Fed Up, New Group Wants to Close Airport
Frustrated by continued noise from helicopters and planes using East Hampton Airport, several people are calling for the airport to be closed, saying the approximately 600-acre, town-owned site could be put to better community use.
Patricia Currie, a Noyac resident, and Barry Raebeck of Wainscott have formed a group called Say No to KHTO, using the airport’s aviation designation (KHTO). In a press release, the organization said it was asking that the facility be closed due to “increased East Hampton Airport operations coupled with the lack of meaningful aircraft noise abatement.”
Say No to KHTO suggests that the right course of action is to “transform our land to benefit all residents.”
Though the use restrictions that took effect at the start of the summer season included an overnight curfew and extended limited hours for takeoffs and landings by those planes deemed noisy, a once-a-week limit on takeoffs and landings by noisy planes, which the town board hoped to adopt, is tied up in court following lawsuits by aviation groups. Anti-noise advocates, including former members of a town-appointed airport noise advisory committee, have asserted that the restrictions in place do not make enough of a difference.
The commercially zoned airport acreage “could be used to support environmentally sensitive businesses providing many times the local jobs that the airport does,” Mr. Raebeck said in the press release. A co-founder of the Quiet Skies Coalition, he has broken away from that group to advocate for the airport’s closure.
“The airport is being operated at a huge cost to the community in lost jobs and lost dollars,” Mr. Raebeck said. “We are actually subsidizing the destruction of our own environment and quality of life — simply to benefit the handful of commercial operators and their customers.”

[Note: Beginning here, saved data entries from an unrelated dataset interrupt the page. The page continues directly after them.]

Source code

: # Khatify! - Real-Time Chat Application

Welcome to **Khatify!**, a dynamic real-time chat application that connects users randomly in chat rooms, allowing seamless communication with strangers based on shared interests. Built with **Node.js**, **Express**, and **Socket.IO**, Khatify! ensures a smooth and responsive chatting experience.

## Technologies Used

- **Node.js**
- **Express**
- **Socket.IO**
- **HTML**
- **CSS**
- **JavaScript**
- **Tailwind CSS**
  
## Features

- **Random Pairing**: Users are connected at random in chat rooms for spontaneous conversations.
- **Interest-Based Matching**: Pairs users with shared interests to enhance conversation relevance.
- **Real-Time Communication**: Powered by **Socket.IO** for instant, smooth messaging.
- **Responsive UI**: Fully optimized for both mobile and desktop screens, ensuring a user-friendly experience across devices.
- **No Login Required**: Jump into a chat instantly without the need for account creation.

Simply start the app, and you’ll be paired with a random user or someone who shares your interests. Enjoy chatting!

While under agreements with the Federal Aviation Administration, the town must use all revenues generated from the airport for airport purposes, if the land were put to other uses the town could generate lease income that would reduce the burden on taxpayers, according to Mr. Raebeck. The new group plans to develop alternate uses that would be submitted to the public.
“This land could be used for wind and solar power generation, for affordable housing, for parks and recreation, and for low-impact businesses,” Mr. Raebeck said in the release.
Also frustrated by the town board’s efforts to respond to aircraft noise complaints, members of the former town airport noise committee have regrouped independently this summer to continue a public focus on what David Gruber, a member of the committee, has said is an “issue too important to be left to town government alone.”
The original town airport noise committee had recommended that the town adopt a number of “mutually reinforcing” airport restrictions, according to Kathleen Cunningham, a member of the committee and chairwoman of the Quiet Skies Coalition. That only some of the original committee’s recommendations were adopted weakened “the entire proposed structure of noise control,” she has said.
In a series of letters to the editor, Mr. Gruber, among others, has criticized Peter Kirsch, the town’s aviation attorney, and the strategies he recommended by which the town tried to navigate the legal framework of enacting restrictions while not running afoul of the F.A.A.
Traffic at the airport, according to a recent report, increased by 3 percent between January and July this year, compared to 2015, but the number of takeoffs or landings from May through July was lower, by 570.
Use of the airport by turboprop planes, including seaplanes that fall outside the most restricted category based on noise, seems to have replaced some commercial transportation company helicopters. Turboprop plane use increased by 11 percent in the first seven months of this year, over last year. Jet traffic also increased, by 15 percent.
Although complaints to the town’s airport noise hotline have decreased sharply from the number lodged during the January to June period last year, the cause — whether from a dropoff in the number of people bothered by aircraft noise or fatigue among those who think it is futile to call — is unclear.
The notion of closing a municipal airport believed to be have negative impacts on its community is not unique to East Hampton. In California, the Santa Monica City Council voted earlier this week to close its airport as soon as possible, citing a range of adverse impacts including noise, air pollution, and safety problems. It proposed using the land as a park instead.
“Our council and community in solidarity, want to close the airport that predominantly caters to the 1 percent that can afford to travel by private jet,” the Santa Monica pro tem mayor, Ted Winterer, said in a press release.
The vote represents the third time the city government vowed to close the airport, after voters approved the idea in a 2014 ballot measure. The F.A.A. has legally blocked this, however.